ハーデンベルギアは黙ってサピンダスに近づいた。緊張しているのがよくわかる。


「……これは驚いた。長年、大勢の人相を観てきたが、これほど天運の強い相は観たことがない」


「天運、って何? お祖父さま」


「天に守られた運勢を持っておる、ということじゃ」


「そんなこと言われたの、初めてだわ。大抵の人はハーディの瞳を褒めてくれるけど」


「無論、それも含めてのことじゃ。その瞳、竜人、であろう?」


「やっぱり、わかる?」


「見るのは初めてじゃがな。―ふむ。イフェイオンはハーディに会ったのじゃろう?」


「もちろんよ。養子にしても何の得もないといって、あっさり却下されてしまったわ」


「あやつも、まだまだ人を見る目がないのう。この子は我が王室にとってまたとない幸運をもたらしてくれる女神さまじゃというに」


「女神さま? そういえば、似たようなことを言ってた人がいるね」


「……セネシオさん?」


リリアムとハーデンベルギアは顔を見合わせた。


「お祖父さまが人相を観るなんて、初めて聞いたわ。何でもっと早く教えてくださらなかったの?」


「若い頃、少しでも治世の役に立たせようといろいろ勉強した中の一つじゃ。あえて人に言う事ではない」


「……じゃあ、わたしの人相も密かに観てたのね。わたしはどうなの?」


「リリーは今のままで良い。自由に生きよ」


「またそんな適当なこと言って誤魔化す気でしょう」


「わしは良い孫を持った。つい最近5人目の孫に恵まれて喜んでおったが、6人目の孫ができたわい。―ハーディや。リリーのこと、頼んだぞ」


「……! はいっ」


ハーデンベルギアは先ほどまでの緊張はどこへやら、パッと顔を輝かせてサピンダスの手を握った。


「お祖父さま、お優しくてあたし、大好きです!」


珍しくハーデンベルギアは声を弾ませた。認められたのがよほど嬉しかったのだろう。しかし、二人の驚き混じりの視線に気づいて、ハーデンベルギアは慌てて手を引っ込めた。


「―あ、も、申し訳ありません。先王陛下に対し馴れ馴れしくお祖父さまなどとお呼びしてしまって…」


「構わんよ。

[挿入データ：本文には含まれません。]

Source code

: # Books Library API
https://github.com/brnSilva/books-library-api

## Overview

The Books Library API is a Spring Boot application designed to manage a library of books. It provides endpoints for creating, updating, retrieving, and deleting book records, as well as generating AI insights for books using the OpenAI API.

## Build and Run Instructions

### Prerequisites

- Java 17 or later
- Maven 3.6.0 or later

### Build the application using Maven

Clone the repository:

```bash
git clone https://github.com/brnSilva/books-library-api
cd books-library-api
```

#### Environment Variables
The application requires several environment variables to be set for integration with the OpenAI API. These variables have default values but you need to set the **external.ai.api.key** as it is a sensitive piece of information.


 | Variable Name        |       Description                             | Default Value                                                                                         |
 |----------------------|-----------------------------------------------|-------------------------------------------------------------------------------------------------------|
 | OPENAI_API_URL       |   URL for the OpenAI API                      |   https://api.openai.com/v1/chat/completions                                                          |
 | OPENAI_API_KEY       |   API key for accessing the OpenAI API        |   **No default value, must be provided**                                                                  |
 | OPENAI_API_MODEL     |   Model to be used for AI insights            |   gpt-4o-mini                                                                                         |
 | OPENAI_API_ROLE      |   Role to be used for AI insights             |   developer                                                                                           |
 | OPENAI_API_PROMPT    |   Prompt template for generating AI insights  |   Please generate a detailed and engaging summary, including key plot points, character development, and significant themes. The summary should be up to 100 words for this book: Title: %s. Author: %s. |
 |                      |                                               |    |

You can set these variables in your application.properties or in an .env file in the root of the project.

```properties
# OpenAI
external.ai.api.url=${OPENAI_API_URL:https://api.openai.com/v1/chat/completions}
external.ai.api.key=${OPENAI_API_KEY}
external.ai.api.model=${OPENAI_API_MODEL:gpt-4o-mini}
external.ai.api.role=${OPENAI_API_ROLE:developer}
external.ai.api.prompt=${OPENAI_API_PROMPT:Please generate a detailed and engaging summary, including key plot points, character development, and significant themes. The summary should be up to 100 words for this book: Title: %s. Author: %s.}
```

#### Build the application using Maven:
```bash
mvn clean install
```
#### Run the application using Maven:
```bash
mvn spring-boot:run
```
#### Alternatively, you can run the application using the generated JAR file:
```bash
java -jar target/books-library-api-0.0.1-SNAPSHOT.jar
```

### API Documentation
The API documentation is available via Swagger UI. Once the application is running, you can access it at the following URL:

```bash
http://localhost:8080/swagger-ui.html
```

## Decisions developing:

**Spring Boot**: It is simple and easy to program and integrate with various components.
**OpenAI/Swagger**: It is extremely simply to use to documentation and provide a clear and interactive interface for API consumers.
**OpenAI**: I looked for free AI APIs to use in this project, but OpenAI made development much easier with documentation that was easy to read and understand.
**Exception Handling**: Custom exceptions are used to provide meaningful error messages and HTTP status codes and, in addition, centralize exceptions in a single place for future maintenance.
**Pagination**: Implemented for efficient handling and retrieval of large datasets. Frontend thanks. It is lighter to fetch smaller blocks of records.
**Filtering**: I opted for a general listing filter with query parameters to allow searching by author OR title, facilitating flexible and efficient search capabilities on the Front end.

わしの孫になるのだから、そう呼ぶのは当然じゃ」


「ハーディ、気にすることないって。今はただの隠居じじいなんだから」


「相変わらず口が悪いのう」


「……でもね、ハーディ」


リリアムは、ハーデンベルギアの耳元に口を寄せた。


「今はこんな好々爺だけど、在位中はとても怖かったのよ。目力が強くて、気の弱い人なんか見られただけで泣き出すくらい。わたしですら、近寄れなかったもの」


「全部聞こえとるぞ」


リリアムは澄まし顔で続けた。


「今から思うと、あれは『威厳』というのね。みんなから畏れられたけど、尊敬もされてた。ご立派な君主さまだったわ」


「リリーにそう言われるのなら、わしの治世もまんざらではなかったようだの」


「そうよ。わたし、お祖父さまのことは高く評価しているのよ」


「わっはっは。リリーらしいのう」


「……羨ましい」


ハーデンベルギアはポツリと漏らした。


「え…なあに、ハーディ?」


「あ、ううん。お二人、とても仲が良くて羨ましいな、と思って」


リリアムには既に両親はいない。兄弟もいない。しかし、叔父や従姉妹、祖父は健在である。一方、ハーデンベルギアは親族すべてを大凶(だいきょう)に殺されて、天涯孤独の身の上である。


「……ハーディ」


リリアムはハーデンベルギアをそっと抱きしめた。愛おしさが募ってくる。イフェイオンに堂々とリリアムの妹と名乗った心境を思うと、切なさが溢れてくる。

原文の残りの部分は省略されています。